His sentence was reduced because of his cooperation with government officials.
NEW YORK -- Scott Sullivan, credited with helping the government to convict former WorldCom chief executive Bernard J. Ebbers, was sentenced Thursday to five years in prison for his role in the largest case of corporate fraud in U.S. history.
Sullivan, who had been the telecom company's financial director, received far less than the 25 years given to Ebbers, his one-time boss, last month.

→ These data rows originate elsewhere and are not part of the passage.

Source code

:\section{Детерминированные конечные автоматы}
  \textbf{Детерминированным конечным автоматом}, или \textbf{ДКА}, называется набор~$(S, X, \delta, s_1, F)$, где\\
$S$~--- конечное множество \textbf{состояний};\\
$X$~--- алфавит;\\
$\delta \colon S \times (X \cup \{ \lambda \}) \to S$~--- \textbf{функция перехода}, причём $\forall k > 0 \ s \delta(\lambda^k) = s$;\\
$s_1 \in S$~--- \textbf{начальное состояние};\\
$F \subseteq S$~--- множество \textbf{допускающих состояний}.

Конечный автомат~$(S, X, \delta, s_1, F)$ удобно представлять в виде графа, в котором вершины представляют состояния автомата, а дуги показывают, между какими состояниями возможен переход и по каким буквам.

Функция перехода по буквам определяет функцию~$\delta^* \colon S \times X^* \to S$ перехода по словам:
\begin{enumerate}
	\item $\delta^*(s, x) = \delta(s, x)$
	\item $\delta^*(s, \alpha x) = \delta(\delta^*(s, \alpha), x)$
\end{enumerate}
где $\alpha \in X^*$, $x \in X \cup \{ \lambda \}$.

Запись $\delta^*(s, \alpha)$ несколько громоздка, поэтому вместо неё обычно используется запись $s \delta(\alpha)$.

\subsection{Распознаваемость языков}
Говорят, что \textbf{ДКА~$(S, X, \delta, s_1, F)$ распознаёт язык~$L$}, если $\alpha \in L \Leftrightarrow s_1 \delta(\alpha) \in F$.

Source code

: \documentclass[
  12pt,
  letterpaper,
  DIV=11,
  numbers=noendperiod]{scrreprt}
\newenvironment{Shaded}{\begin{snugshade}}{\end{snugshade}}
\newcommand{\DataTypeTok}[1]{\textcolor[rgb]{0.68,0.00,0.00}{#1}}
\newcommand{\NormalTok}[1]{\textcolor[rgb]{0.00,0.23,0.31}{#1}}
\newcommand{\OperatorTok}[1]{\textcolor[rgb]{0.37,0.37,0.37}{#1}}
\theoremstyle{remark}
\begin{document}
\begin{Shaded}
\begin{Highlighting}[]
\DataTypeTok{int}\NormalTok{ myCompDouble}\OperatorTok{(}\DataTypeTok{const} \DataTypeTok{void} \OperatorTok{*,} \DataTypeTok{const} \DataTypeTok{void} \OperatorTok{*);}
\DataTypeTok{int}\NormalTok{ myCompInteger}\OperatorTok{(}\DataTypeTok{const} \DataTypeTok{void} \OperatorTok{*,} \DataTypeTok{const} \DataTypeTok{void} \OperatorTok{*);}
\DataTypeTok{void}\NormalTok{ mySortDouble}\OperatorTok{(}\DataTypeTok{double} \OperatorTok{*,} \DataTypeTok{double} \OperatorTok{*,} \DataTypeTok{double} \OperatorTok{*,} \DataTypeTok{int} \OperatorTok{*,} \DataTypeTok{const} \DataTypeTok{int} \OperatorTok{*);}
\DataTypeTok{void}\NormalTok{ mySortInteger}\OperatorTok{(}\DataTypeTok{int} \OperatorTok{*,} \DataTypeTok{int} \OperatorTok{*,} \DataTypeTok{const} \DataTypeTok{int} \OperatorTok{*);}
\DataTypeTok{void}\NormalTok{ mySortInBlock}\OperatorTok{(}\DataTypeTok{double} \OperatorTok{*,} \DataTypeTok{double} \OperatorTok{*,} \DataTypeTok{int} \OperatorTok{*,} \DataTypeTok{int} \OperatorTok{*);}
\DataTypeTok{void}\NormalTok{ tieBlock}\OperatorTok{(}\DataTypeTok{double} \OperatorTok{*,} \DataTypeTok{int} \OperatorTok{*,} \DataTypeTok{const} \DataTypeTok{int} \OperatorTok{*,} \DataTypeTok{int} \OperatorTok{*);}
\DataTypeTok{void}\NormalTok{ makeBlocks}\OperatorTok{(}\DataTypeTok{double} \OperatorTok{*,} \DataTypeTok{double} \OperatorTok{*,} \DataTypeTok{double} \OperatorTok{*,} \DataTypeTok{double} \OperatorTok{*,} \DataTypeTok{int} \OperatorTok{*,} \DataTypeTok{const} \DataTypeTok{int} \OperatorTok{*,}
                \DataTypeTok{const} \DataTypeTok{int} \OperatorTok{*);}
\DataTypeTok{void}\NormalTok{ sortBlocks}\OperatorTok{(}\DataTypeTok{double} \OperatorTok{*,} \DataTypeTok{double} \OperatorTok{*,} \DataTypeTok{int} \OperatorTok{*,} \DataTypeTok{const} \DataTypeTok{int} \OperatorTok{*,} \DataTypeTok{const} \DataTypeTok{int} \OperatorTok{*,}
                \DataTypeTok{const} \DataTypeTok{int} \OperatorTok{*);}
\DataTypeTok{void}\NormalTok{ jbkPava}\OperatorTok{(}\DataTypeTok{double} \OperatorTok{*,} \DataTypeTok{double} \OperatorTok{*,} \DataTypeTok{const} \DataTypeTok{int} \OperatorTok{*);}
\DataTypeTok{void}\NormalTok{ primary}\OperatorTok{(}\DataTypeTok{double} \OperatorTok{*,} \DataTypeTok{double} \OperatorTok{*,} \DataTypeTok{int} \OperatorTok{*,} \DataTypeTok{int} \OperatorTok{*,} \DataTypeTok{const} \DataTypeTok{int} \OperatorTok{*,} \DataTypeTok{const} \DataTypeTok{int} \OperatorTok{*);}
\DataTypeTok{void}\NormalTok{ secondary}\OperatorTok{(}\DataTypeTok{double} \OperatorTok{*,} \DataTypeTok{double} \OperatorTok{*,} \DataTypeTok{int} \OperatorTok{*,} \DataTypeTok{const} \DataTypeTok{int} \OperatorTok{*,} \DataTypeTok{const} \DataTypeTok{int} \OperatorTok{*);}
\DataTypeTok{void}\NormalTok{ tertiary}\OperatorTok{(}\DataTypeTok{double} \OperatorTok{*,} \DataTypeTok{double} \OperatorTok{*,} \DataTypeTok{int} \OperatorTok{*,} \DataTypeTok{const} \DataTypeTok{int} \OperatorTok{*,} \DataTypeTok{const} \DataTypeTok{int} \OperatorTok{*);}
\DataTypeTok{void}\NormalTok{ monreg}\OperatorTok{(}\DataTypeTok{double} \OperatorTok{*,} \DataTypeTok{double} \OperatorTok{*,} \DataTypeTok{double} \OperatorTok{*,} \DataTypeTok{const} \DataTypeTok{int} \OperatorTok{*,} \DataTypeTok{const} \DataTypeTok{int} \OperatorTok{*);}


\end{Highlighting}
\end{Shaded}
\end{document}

The lighter sentence was seen as a powerful signal to would-be white-collar criminals to cooperate with government prosecutors rather than take their cases to trial.
At a morning hearing in a packed Manhattan courtroom, Sullivan, 43, repeatedly apologized for his actions, pleading with U.S. District Court Judge Barbara Jones to recognize the importance of his cooperation in convicting Ebbers and the health of his wife, who suffers from a severe case of diabetes. Sullivan said he was deeply concerned about the care of their 4-year-old daughter.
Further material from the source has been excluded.